Make a simple data loader for this dataset#

Data loaders are convenience wrappers for iterating over minibatches of data points.

train_dataloader = DataLoader(xs[:(3*N//4)], batch_size=1000, shuffle=True)
test_dataloader = DataLoader(xs[(3*N//4):], batch_size=1000, shuffle=True)

Part 2a: Decoder Network#

Implemen+t a decoder that maps \(\mathbb{R} ↦ \mathbb{R}^2\) with a 2 layer decoder.

# Define decoder architecture
class Decoder(nn.Module):
    """ Neural network defining p(x | z) """

    def __init__(self, data_dim, latent_dim, hidden_dims=[20, 20], noise_scale=0.1):
        super().__init__()
        self.data_dim = data_dim
        self.noise_scale = noise_scale

        self.fc1 = nn.Linear(latent_dim, hidden_dims[0])
        self.fc2 = nn.Linear(hidden_dims[0], hidden_dims[1])
        self.fc3 = nn.Linear(hidden_dims[1], data_dim)

    def forward(self, z):
        """ Computes means of p(x | z).
        Args:
            z: (N, latent_dim) torch.tensor
        Returns:
            Normal distribution
        """
        h1 = F.relu(self.fc1(z))
        h2 = F.relu(self.fc2(h1))
        preds = self.fc3(h2)
        return Normal(preds, self.noise_scale)
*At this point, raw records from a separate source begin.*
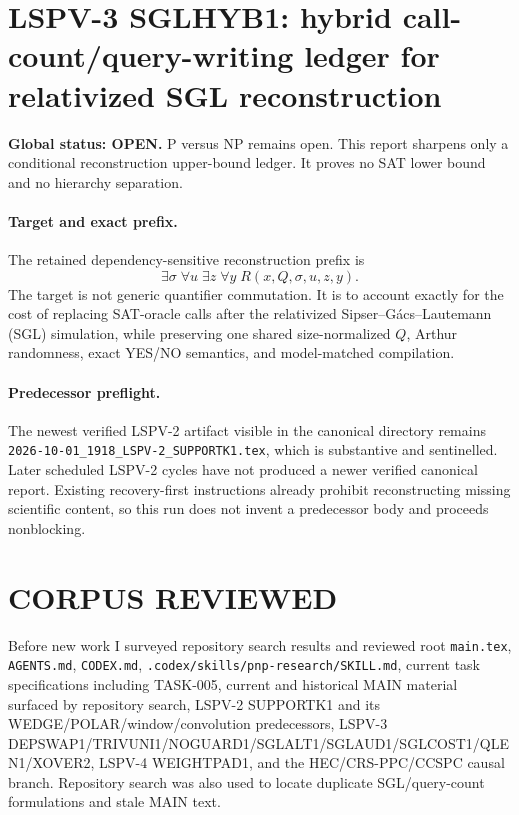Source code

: \documentclass[11pt]{article}
\begin{document}
\section*{LSPV-3 SGLHYB1: hybrid call-count/query-writing ledger for relativized SGL reconstruction}

\textbf{Global status: OPEN.} P versus NP remains open. This report sharpens only a conditional reconstruction upper-bound ledger. It proves no SAT lower bound and no hierarchy separation.

\paragraph{Target and exact prefix.}
The retained dependency-sensitive reconstruction prefix is
\[
\boxed{\exists\sigma\;\forall u\;\exists z\;\forall y\;R(x,Q,\sigma,u,z,y).}
\]
The target is not generic quantifier commutation. It is to account exactly for the cost of replacing SAT-oracle calls after the relativized Sipser--G\'acs--Lautemann (SGL) simulation, while preserving one shared size-normalized $Q$, Arthur randomness, exact YES/NO semantics, and model-matched compilation.

\paragraph{Predecessor preflight.}
The newest verified LSPV-2 artifact visible in the canonical directory remains
\texttt{2026-10-01\_1918\_LSPV-2\_SUPPORTK1.tex}, which is substantive and sentinelled. Later scheduled LSPV-2 cycles have not produced a newer verified canonical report. Existing recovery-first instructions already prohibit reconstructing missing scientific content, so this run does not invent a predecessor body and proceeds nonblocking.

\section*{CORPUS REVIEWED}
Before new work I surveyed repository search results and reviewed root \texttt{main.tex}, \texttt{AGENTS.md}, \texttt{CODEX.md}, \texttt{.codex/skills/pnp-research/SKILL.md}, current task specifications including TASK-005, current and historical MAIN material surfaced by repository search, LSPV-2 SUPPORTK1 and its WEDGE/POLAR/window/convolution predecessors, LSPV-3 DEPSWAP1/TRIVUNI1/NOGUARD1/SGLALT1/SGLAUD1/SGLCOST1/QLEN1/XOVER2, LSPV-4 WEIGHTPAD1, and the HEC/CRS-PPC/CCSPC causal branch. Repository search was also used to locate duplicate SGL/query-count formulations and stale MAIN text.
\end{document}
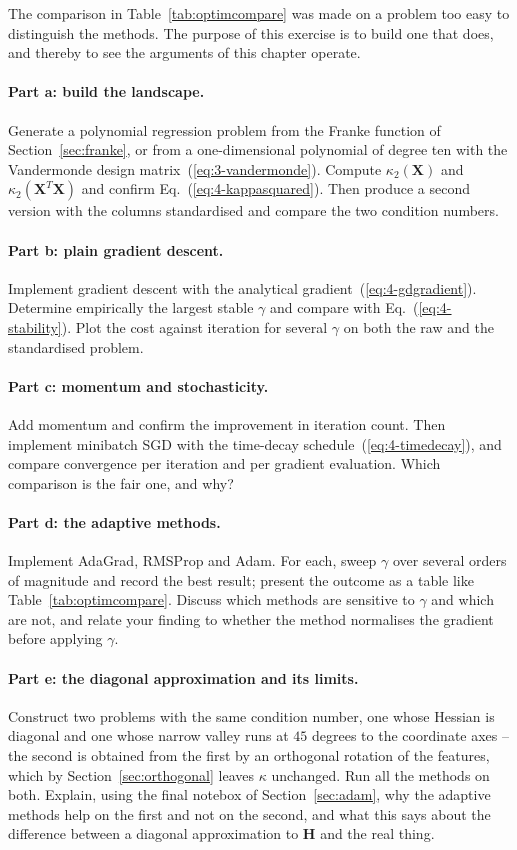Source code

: The comparison in Table~\ref{tab:optimcompare} was made on a problem too easy
to distinguish the methods.  The purpose of this exercise is to build one that
does, and thereby to see the arguments of this chapter operate.

\paragraph{Part a: build the landscape.}
Generate a polynomial regression problem from the Franke function of
Section~\ref{sec:franke}, or from a one-dimensional polynomial of degree ten
with the Vandermonde design matrix~(\ref{eq:3-vandermonde}).  Compute
$\kappa_2(\bm{X})$ and $\kappa_2(\bm{X}^{T}\bm{X})$ and confirm
Eq.~(\ref{eq:4-kappasquared}).  Then produce a second version with the columns
standardised and compare the two condition numbers.

\paragraph{Part b: plain gradient descent.}
Implement gradient descent with the analytical
gradient~(\ref{eq:4-gdgradient}).  Determine empirically the largest stable
$\gamma$ and compare with Eq.~(\ref{eq:4-stability}).  Plot the cost against
iteration for several $\gamma$ on both the raw and the standardised problem.

\paragraph{Part c: momentum and stochasticity.}
Add momentum and confirm the improvement in iteration count.  Then implement
minibatch SGD with the time-decay schedule~(\ref{eq:4-timedecay}), and compare
convergence per iteration and per gradient evaluation.  Which comparison is
the fair one, and why?

\paragraph{Part d: the adaptive methods.}
Implement AdaGrad, RMSProp and Adam.  For each, sweep $\gamma$ over several
orders of magnitude and record the best result; present the outcome as a table
like Table~\ref{tab:optimcompare}.  Discuss which methods are sensitive to
$\gamma$ and which are not, and relate your finding to whether the method
normalises the gradient before applying $\gamma$.

\paragraph{Part e: the diagonal approximation and its limits.}
Construct two problems with the same condition number, one whose Hessian is
diagonal and one whose narrow valley runs at $45$ degrees to the coordinate
axes -- the second is obtained from the first by an orthogonal rotation of the
features, which by Section~\ref{sec:orthogonal} leaves $\kappa$ unchanged.
Run all the methods on both.  Explain, using the final notebox of
Section~\ref{sec:adam}, why the adaptive methods help on the first and not on
the second, and what this says about the difference between a diagonal
approximation to $\bm{H}$ and the real thing.

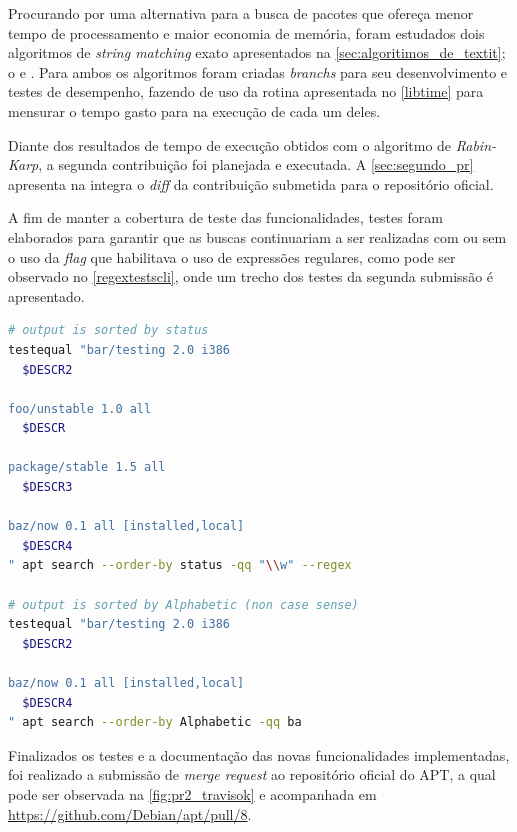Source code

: 

Procurando por uma alternativa para a busca de pacotes que ofereça menor tempo de processamento e maior economia de memória, foram estudados dois algoritmos de \textit{string matching} exato apresentados na \autoref{sec:algoritimos_de_textit}; o  e . Para ambos os algoritmos foram criadas \textit{branchs} para seu desenvolvimento e testes de desempenho, fazendo de uso da rotina apresentada no \autoref{libtime} para mensurar o tempo gasto para na execução de cada um deles.

Diante dos resultados de tempo de execução obtidos com o algoritmo de \textit{Rabin-Karp}, a segunda contribuição foi planejada e executada. A \autoref{sec:segundo_pr} apresenta na integra o \textit{diff} da contribuição submetida para o repositório oficial.


A fim de manter a cobertura de teste das funcionalidades, testes foram elaborados para garantir que as buscas continuariam a ser realizadas com ou sem o uso da \textit{flag} que habilitava o uso de expressões regulares, como pode ser observado no \autoref{regextestscli}, onde um trecho dos testes da segunda submissão é apresentado.

\begin{lstlisting}[language=Bash,label=regextestscli,caption={Teste com e sem o uso de expressões regulares}]
# output is sorted by status
testequal "bar/testing 2.0 i386
  $DESCR2

foo/unstable 1.0 all
  $DESCR

package/stable 1.5 all
  $DESCR3

baz/now 0.1 all [installed,local]
  $DESCR4
" apt search --order-by status -qq "\\w" --regex

# output is sorted by Alphabetic (non case sense)
testequal "bar/testing 2.0 i386
  $DESCR2

baz/now 0.1 all [installed,local]
  $DESCR4
" apt search --order-by Alphabetic -qq ba
\end{lstlisting}

Finalizados os testes e a documentação das novas funcionalidades implementadas, foi realizado a submissão de \textit{merge request} ao repositório oficial do APT, a qual pode ser observada na \autoref{fig:pr2_travisok} e acompanhada em \url{https://github.com/Debian/apt/pull/8}.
Problem 2b: Encoder Network#

We will estimate the parameters of the generative model by maximizing the Evidence Lower Bound (ELBO). As the exact posterior \(p(\mathbf{z} \mid \mathbf{x})\) is unknown, we will use an approximate, amortized posterior \(q_{\boldsymbol{\phi}}(\mathbf{z} \mid \mathbf{x}) = \mathcal{N}(\mathbf{z} \mid \mu_{\boldsymbol{\phi}}(\mathbf{x}), \text{diag}(\sigma^2_{\boldsymbol{\phi}}(\mathbf{x})))\). We let \(\left(\mu_{\boldsymbol{\phi}}(\mathbf{x}), \log \sigma^2_{\boldsymbol{\phi}}(\mathbf{x}) \right) = E_{\boldsymbol{\phi}}(\mathbf{x})\) where \(E_{\boldsymbol{\phi}}: \mathbb{R}^{2} \to \mathbb{R}^1 \times \mathbb{R}^1\) is a neural network with parameters \(\boldsymbol{\phi}\).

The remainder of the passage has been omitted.